[Records to process]

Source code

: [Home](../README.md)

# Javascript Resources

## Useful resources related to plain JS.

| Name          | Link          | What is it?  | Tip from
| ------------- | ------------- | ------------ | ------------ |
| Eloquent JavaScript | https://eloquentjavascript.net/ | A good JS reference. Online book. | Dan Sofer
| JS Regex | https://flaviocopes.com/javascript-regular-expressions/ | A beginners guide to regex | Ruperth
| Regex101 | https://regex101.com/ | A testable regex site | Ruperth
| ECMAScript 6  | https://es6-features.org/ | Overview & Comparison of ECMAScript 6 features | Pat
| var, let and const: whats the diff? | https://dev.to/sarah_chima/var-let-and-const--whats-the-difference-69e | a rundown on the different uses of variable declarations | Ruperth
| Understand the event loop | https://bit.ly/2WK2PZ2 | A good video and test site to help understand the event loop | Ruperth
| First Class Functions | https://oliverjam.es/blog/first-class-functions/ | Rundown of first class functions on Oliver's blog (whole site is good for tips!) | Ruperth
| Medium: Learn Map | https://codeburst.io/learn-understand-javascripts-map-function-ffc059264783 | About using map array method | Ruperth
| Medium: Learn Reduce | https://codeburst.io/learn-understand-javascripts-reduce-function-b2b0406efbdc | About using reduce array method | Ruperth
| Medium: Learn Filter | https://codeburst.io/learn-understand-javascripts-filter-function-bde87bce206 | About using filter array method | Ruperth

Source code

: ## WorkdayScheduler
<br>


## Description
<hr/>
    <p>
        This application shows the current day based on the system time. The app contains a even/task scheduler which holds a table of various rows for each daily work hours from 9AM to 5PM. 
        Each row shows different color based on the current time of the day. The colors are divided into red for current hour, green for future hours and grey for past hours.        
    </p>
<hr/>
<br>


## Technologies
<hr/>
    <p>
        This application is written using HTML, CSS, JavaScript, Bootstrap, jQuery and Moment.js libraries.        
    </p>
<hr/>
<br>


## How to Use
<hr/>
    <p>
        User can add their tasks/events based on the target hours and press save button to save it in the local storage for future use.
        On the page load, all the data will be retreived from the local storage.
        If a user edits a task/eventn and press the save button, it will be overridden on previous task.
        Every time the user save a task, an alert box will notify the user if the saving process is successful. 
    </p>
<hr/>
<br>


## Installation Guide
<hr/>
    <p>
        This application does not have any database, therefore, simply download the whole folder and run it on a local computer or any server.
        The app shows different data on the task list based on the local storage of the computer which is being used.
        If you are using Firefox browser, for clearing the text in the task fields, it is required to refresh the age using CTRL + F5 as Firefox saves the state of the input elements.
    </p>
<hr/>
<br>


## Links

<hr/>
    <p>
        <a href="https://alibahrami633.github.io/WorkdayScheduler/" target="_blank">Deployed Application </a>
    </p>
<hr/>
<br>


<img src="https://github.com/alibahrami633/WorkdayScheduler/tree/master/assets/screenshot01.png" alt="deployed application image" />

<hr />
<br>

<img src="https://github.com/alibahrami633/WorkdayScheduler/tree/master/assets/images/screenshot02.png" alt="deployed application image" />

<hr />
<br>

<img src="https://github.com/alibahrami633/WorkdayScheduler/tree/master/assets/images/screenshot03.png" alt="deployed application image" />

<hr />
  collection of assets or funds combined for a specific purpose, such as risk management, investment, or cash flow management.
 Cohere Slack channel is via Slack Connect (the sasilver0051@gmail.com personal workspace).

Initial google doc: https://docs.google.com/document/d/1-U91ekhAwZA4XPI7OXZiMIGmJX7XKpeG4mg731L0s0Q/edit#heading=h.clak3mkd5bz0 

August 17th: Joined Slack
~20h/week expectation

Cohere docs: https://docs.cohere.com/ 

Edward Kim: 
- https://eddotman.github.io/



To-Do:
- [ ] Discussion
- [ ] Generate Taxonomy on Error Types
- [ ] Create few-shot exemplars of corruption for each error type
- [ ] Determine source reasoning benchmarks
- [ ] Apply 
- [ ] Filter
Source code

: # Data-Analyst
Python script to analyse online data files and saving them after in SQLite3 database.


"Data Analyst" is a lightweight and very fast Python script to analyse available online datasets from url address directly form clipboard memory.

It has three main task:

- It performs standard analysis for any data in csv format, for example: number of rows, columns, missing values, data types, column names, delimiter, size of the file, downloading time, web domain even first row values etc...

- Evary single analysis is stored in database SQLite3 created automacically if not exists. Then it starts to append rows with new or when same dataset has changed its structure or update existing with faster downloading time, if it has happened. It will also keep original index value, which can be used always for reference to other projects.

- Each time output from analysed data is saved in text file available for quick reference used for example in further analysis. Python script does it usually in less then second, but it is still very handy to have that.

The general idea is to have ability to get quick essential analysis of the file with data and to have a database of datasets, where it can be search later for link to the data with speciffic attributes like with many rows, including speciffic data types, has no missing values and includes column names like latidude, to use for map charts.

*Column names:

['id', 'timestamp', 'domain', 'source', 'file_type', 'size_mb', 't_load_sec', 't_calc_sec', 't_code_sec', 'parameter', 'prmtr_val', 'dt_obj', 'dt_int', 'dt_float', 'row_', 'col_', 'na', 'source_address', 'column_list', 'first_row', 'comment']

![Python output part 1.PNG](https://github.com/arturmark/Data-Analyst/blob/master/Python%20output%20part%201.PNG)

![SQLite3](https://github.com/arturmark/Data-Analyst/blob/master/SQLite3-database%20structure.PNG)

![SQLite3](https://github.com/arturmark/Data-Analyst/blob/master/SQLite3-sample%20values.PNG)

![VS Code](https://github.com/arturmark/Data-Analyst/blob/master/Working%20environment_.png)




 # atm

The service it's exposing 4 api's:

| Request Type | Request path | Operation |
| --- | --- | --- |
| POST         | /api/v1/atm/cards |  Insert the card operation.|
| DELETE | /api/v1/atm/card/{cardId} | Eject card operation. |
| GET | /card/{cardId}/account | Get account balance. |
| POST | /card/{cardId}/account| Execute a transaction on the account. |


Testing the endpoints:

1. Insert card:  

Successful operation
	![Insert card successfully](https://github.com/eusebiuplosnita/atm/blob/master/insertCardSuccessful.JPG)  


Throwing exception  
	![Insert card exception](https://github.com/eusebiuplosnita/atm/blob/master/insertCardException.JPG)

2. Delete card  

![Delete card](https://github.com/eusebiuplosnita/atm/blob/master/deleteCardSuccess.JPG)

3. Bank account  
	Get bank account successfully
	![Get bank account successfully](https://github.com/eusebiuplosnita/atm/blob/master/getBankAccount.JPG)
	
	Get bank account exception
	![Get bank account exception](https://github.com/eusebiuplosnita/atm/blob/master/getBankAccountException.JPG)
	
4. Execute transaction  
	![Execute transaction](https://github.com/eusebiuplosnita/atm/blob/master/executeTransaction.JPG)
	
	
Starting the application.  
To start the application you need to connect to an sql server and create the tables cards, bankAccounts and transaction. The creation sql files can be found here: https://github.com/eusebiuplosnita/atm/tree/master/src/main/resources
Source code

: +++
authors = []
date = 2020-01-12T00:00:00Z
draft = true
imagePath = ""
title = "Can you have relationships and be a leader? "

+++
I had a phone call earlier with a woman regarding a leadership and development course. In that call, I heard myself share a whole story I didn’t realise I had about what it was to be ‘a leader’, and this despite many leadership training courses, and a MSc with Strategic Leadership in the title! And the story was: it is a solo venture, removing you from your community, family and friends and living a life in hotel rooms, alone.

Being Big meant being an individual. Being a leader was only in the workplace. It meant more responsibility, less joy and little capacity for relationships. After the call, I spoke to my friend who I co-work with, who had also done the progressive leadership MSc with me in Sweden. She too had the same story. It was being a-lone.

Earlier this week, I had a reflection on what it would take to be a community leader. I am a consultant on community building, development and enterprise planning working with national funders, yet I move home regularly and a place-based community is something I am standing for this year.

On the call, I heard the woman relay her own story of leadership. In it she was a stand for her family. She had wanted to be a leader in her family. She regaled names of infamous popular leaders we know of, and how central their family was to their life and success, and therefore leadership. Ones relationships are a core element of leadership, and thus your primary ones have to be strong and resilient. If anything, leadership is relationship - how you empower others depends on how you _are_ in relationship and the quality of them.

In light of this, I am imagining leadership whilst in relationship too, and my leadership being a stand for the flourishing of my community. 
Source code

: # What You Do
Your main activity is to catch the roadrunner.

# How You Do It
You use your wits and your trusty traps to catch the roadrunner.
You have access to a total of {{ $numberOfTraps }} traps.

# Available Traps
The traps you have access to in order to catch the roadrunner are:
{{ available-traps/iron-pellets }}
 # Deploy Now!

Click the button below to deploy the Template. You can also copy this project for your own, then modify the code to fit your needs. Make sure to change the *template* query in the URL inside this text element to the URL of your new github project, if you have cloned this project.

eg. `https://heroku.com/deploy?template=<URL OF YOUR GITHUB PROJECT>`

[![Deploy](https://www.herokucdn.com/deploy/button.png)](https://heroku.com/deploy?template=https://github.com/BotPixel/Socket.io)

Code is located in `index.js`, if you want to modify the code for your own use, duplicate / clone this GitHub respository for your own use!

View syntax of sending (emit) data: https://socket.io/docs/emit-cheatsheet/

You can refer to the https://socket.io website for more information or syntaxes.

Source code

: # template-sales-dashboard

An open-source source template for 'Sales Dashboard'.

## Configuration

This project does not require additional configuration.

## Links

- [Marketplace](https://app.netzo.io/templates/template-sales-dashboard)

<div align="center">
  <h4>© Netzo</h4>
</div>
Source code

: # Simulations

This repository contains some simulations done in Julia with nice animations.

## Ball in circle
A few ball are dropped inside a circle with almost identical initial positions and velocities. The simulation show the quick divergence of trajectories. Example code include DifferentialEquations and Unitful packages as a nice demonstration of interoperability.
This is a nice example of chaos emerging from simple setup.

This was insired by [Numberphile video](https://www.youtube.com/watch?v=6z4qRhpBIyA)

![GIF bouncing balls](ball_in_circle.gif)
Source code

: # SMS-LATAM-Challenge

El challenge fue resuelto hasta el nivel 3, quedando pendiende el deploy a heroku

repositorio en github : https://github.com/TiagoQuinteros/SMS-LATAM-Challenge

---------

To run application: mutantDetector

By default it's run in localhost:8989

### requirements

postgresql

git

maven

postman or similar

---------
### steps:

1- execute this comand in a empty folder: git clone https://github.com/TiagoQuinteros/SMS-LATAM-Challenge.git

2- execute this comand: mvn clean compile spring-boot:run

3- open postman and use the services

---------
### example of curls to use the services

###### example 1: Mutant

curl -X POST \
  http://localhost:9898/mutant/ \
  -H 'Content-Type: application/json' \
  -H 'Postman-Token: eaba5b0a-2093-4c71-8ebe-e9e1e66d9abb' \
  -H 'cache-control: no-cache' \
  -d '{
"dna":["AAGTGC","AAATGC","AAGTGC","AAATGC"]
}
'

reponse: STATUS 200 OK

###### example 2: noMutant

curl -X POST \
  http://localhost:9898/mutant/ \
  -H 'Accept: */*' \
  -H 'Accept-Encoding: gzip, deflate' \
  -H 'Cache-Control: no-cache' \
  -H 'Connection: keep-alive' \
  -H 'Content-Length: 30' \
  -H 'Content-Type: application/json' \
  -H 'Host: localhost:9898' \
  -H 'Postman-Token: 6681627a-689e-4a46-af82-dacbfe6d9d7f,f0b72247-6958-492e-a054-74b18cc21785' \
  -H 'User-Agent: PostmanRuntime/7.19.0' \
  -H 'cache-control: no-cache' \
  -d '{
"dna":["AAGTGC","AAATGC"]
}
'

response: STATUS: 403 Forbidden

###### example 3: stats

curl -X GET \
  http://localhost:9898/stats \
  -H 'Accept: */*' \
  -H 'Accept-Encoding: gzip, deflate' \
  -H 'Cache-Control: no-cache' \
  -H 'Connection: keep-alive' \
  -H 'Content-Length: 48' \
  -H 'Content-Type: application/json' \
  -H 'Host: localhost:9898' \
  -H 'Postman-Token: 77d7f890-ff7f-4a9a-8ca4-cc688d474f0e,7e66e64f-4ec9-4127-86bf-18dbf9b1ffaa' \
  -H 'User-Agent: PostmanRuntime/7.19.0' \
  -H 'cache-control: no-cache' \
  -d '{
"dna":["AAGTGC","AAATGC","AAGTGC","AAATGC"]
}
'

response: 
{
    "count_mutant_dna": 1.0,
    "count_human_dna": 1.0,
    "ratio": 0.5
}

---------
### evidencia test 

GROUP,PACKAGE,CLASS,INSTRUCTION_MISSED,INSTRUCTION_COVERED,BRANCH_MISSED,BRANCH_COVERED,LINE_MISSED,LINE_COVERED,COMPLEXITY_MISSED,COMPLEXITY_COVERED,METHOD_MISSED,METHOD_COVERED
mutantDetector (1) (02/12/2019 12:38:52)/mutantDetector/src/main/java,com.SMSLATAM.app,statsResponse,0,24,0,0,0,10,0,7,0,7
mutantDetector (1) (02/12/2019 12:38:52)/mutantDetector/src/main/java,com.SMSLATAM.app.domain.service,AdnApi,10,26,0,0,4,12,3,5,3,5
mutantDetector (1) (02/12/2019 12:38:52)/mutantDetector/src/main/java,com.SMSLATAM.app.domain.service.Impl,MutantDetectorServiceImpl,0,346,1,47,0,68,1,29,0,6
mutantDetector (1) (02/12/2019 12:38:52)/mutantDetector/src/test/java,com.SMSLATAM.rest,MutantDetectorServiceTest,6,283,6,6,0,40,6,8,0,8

[Instructions for the task] With the line that has "- [ ] Create" as the first and the line that has "Python script to analyse online" as the last, repeat exactly that run of lines above and no more.

[Exercise result]
- [ ] Create few-shot exemplars of corruption for each error type
- [ ] Determine source reasoning benchmarks
- [ ] Apply 
- [ ] Filter
Source code

: # Data-Analyst
Python script to analyse online data files and saving them after in SQLite3 database.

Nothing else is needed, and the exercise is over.